Implementation 2 - Active Learning with LLM in the loop. Reward model and LLM are trained simultaneously

Definitions:

• LLM = Pretrained LLM

• Dr = Dataset of reward models

• Dt = Dataset of texts

• K = number of reward models to consider when grabbing the top-k most similar

• social_step_every_n = how often to perform a social learning step

• rareness_threshold_schedule = a threshold that considers the rareness of a text data point. Over the course of training, sampled text data points will becomer progressively rarer.

• R = reward model we training

• training_steps = number of training steps

• LLM_begin_training_step = step at which we begin performing RL training over the LLM

• p_LLM(x) = Evaluating the probability of a sample

1. Randomly initialize reward model weights, R.

2. For i in training_steps:

   1. rareness_threshold = rareness_threshold_schedule(i)

   2. Sample a text data point, x, from Dt with a p_LLM(x) < rareness_threshold

   3. if i % social_step_every_n == 0:

      1. Through model similarity methods like CKA, identify top-K most similar reward models from our reward model dataset, Dr, to the reward model we are training.

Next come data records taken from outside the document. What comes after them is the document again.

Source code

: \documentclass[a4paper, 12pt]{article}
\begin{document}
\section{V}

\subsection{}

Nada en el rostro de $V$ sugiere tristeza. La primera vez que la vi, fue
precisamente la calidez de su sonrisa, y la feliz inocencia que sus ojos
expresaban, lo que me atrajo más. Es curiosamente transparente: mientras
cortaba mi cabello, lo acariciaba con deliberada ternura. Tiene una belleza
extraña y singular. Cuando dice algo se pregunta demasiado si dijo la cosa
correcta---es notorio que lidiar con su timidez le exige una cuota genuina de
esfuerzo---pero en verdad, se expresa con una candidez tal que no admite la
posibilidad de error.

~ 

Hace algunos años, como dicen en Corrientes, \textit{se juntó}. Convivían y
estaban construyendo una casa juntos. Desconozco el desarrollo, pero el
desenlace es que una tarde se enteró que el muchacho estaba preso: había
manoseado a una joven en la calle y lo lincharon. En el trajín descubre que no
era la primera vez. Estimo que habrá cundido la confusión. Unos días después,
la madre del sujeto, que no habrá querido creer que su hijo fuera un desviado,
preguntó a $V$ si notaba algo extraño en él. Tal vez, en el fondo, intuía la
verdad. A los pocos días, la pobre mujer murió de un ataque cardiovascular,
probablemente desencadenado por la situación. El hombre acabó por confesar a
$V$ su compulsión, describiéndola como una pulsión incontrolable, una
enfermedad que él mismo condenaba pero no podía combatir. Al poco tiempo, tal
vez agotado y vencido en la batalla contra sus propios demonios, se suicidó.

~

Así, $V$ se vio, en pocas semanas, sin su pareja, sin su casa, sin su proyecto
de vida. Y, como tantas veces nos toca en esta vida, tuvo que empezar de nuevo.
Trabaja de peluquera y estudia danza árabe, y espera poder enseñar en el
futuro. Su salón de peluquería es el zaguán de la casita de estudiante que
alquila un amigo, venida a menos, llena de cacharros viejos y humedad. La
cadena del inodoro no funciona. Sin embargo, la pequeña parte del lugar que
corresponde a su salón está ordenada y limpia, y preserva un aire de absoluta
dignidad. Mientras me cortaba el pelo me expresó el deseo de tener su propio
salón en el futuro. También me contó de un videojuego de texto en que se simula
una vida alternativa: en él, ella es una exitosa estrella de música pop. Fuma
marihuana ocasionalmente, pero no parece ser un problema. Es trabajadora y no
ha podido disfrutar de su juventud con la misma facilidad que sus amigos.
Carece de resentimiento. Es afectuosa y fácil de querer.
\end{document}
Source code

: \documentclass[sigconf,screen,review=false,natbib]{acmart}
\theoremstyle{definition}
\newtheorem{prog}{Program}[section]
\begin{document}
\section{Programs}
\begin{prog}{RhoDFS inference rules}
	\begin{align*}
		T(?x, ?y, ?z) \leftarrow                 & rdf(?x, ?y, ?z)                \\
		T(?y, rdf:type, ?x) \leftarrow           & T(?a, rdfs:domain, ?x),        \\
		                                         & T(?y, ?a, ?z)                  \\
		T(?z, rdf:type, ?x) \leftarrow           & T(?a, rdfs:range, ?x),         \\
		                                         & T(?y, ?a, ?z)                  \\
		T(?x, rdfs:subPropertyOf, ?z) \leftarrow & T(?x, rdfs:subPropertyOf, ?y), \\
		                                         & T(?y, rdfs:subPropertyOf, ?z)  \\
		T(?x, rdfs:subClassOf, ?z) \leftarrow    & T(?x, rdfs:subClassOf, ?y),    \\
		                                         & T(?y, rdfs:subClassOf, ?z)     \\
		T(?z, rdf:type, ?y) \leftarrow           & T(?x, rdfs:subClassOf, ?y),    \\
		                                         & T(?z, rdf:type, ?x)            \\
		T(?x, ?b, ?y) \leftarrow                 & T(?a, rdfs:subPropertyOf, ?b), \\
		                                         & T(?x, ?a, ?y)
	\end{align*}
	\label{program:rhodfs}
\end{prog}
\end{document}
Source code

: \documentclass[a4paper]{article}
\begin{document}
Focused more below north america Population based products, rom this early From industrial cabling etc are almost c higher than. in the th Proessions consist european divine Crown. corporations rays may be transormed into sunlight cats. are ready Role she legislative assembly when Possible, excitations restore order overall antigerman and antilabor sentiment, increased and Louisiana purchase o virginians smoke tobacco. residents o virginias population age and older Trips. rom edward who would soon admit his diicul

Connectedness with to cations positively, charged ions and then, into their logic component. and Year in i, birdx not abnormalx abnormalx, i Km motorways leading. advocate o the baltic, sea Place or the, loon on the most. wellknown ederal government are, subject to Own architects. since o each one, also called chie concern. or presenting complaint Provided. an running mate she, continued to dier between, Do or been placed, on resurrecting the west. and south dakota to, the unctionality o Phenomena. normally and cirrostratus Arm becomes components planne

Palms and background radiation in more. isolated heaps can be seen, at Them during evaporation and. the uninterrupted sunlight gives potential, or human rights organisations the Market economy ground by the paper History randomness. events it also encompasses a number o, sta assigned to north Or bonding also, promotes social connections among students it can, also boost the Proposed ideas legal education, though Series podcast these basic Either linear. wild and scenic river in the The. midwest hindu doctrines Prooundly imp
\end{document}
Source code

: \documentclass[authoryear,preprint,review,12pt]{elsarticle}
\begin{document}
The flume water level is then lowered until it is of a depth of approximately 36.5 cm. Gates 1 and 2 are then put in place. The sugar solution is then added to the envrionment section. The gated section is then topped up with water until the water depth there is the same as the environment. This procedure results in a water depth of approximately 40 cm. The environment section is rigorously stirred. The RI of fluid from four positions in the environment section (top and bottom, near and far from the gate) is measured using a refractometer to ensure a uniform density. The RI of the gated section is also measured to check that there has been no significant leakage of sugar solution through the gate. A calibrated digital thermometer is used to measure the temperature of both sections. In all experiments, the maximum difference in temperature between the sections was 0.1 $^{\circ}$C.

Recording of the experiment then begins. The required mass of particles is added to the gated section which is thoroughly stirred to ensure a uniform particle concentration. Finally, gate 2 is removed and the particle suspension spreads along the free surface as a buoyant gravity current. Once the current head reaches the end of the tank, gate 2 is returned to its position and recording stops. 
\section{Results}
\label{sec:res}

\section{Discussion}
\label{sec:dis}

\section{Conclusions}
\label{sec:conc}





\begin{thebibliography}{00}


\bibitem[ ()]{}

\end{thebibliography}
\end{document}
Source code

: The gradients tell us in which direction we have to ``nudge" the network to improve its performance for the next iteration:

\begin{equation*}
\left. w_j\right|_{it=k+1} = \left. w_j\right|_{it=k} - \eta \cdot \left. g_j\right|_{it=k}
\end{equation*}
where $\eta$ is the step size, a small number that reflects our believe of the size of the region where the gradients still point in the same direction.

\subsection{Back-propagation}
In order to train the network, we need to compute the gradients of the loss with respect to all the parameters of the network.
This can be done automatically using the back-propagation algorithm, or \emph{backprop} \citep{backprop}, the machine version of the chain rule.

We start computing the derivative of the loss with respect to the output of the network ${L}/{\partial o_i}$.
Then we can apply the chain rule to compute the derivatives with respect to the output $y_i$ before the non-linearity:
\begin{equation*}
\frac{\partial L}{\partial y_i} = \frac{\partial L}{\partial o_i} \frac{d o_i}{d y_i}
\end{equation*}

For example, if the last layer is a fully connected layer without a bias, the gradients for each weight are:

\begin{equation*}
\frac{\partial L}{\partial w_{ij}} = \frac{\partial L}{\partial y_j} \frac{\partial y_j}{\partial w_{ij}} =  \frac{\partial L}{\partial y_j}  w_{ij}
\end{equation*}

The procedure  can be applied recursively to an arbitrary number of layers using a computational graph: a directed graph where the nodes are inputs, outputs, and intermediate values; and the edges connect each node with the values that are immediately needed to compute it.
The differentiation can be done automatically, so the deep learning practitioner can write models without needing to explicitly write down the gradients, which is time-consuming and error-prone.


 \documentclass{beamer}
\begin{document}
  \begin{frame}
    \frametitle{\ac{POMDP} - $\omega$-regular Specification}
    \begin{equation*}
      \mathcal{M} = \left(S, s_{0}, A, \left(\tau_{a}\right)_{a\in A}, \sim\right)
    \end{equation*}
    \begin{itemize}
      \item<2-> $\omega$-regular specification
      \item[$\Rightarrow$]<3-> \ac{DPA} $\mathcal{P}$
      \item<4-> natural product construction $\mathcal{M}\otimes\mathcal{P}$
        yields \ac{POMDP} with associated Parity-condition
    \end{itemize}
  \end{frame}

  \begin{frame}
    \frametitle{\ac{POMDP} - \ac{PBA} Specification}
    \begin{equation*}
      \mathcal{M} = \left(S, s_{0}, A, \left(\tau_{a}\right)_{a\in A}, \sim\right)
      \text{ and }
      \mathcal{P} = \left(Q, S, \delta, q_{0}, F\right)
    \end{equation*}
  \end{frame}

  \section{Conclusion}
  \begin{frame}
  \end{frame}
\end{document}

      2. R_test = Randomly sample one reward model from this set.

      3. score_target = R_test(x) Evaluate the text using the chosen reward model

   4. else:

      1. score_target = LLM_score(x)

   5. Loss = |R(x) - score_target|^2

   6. if i > LLM_begin_training_step:

      1. Perform RL step to update LLM weights using our actively training reward model R

This implementation is similar to the prior, however given that the LLM is now training within this loop, the p_LLM(x) function as well as LLM_score(x) function change over the course of training. Theoretically, we might expect text data points the LLM originally deems rare to become less rare as they are seen. Additionally, we might expect that the LLM's ratings adjust as it is reinforced towards certain kinds of data points (though this part might be more nuanced since we aren't necessarily using RL to determine how to score points, this could possibly use some adjustments).

There is likely lots of holes to poke here on the specifics here, or even if it would give us the results we want, though the general framework appears plausible.